Dataset entries
▬▬▬
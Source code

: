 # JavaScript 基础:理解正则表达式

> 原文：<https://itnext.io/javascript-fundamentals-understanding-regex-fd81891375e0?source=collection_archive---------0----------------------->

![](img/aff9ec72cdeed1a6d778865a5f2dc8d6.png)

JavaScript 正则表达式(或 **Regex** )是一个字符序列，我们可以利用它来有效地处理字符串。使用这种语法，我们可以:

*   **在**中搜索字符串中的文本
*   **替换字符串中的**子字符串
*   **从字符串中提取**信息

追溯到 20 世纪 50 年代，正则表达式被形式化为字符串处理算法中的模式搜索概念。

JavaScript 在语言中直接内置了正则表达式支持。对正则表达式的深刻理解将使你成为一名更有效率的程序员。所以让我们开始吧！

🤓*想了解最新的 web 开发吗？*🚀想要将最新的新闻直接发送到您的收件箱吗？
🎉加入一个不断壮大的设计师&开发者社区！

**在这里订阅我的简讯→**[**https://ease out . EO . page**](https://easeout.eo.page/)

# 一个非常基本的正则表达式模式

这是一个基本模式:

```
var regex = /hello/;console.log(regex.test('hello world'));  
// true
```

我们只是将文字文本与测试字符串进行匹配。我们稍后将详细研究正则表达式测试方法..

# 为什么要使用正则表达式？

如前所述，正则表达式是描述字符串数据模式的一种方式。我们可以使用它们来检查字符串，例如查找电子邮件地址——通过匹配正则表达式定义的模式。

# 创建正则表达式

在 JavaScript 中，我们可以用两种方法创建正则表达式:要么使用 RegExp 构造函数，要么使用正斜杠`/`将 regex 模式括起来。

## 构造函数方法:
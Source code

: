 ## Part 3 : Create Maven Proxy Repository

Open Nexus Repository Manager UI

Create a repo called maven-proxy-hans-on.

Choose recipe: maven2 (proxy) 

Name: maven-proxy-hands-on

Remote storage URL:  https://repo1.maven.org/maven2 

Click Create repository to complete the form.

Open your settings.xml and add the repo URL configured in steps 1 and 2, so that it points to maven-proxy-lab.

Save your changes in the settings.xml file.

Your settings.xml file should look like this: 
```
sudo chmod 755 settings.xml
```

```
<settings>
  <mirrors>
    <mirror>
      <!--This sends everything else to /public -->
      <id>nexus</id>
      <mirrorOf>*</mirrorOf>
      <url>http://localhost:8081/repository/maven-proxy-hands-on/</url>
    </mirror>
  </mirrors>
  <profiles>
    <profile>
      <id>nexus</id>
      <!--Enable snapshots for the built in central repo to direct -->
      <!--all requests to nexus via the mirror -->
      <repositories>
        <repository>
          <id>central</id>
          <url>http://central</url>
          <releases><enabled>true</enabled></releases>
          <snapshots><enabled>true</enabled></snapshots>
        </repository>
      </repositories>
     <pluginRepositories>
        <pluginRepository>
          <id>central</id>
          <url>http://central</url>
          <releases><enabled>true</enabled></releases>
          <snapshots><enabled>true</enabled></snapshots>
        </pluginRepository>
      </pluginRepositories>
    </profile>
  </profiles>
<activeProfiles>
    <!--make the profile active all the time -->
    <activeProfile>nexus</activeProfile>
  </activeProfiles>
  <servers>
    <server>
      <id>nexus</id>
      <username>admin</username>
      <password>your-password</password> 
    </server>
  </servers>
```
▬▬▬
Copy every entry exactly, leaving nothing out.

Source code

: # JavaScript 基础:理解正则表达式

> 原文：<https://itnext.io/javascript-fundamentals-understanding-regex-fd81891375e0?source=collection_archive---------0----------------------->

![](img/aff9ec72cdeed1a6d778865a5f2dc8d6.png)

JavaScript 正则表达式(或 **Regex** )是一个字符序列，我们可以利用它来有效地处理字符串。使用这种语法，我们可以:

*   **在**中搜索字符串中的文本
*   **替换字符串中的**子字符串
*   **从字符串中提取**信息

追溯到 20 世纪 50 年代，正则表达式被形式化为字符串处理算法中的模式搜索概念。

JavaScript 在语言中直接内置了正则表达式支持。对正则表达式的深刻理解将使你成为一名更有效率的程序员。所以让我们开始吧！

🤓*想了解最新的 web 开发吗？*🚀想要将最新的新闻直接发送到您的收件箱吗？
🎉加入一个不断壮大的设计师&开发者社区！

**在这里订阅我的简讯→**[**https://ease out . EO . page**](https://easeout.eo.page/)

# 一个非常基本的正则表达式模式

这是一个基本模式:

```
var regex = /hello/;console.log(regex.test('hello world'));  
// true
```

我们只是将文字文本与测试字符串进行匹配。我们稍后将详细研究正则表达式测试方法..

# 为什么要使用正则表达式？

如前所述，正则表达式是描述字符串数据模式的一种方式。我们可以使用它们来检查字符串，例如查找电子邮件地址——通过匹配正则表达式定义的模式。

# 创建正则表达式

在 JavaScript 中，我们可以用两种方法创建正则表达式:要么使用 RegExp 构造函数，要么使用正斜杠`/`将 regex 模式括起来。

## 构造函数方法:
Source code

: ## Part 3 : Create Maven Proxy Repository

Open Nexus Repository Manager UI

Create a repo called maven-proxy-hans-on.

Choose recipe: maven2 (proxy) 

Name: maven-proxy-hands-on

Remote storage URL:  https://repo1.maven.org/maven2 

Click Create repository to complete the form.

Open your settings.xml and add the repo URL configured in steps 1 and 2, so that it points to maven-proxy-lab.

Save your changes in the settings.xml file.

Your settings.xml file should look like this: 
```
sudo chmod 755 settings.xml
```

```
<settings>
  <mirrors>
    <mirror>
      <!--This sends everything else to /public -->
      <id>nexus</id>
      <mirrorOf>*</mirrorOf>
      <url>http://localhost:8081/repository/maven-proxy-hands-on/</url>
    </mirror>
  </mirrors>
  <profiles>
    <profile>
      <id>nexus</id>
      <!--Enable snapshots for the built in central repo to direct -->
      <!--all requests to nexus via the mirror -->
      <repositories>
        <repository>
          <id>central</id>
          <url>http://central</url>
          <releases><enabled>true</enabled></releases>
          <snapshots><enabled>true</enabled></snapshots>
        </repository>
      </repositories>
     <pluginRepositories>
        <pluginRepository>
          <id>central</id>
          <url>http://central</url>
          <releases><enabled>true</enabled></releases>
          <snapshots><enabled>true</enabled></snapshots>
        </pluginRepository>
      </pluginRepositories>
    </profile>
  </profiles>
<activeProfiles>
    <!--make the profile active all the time -->
    <activeProfile>nexus</activeProfile>
  </activeProfiles>
  <servers>
    <server>
      <id>nexus</id>
      <username>admin</username>
      <password>your-password</password> 
    </server>
  </servers>
```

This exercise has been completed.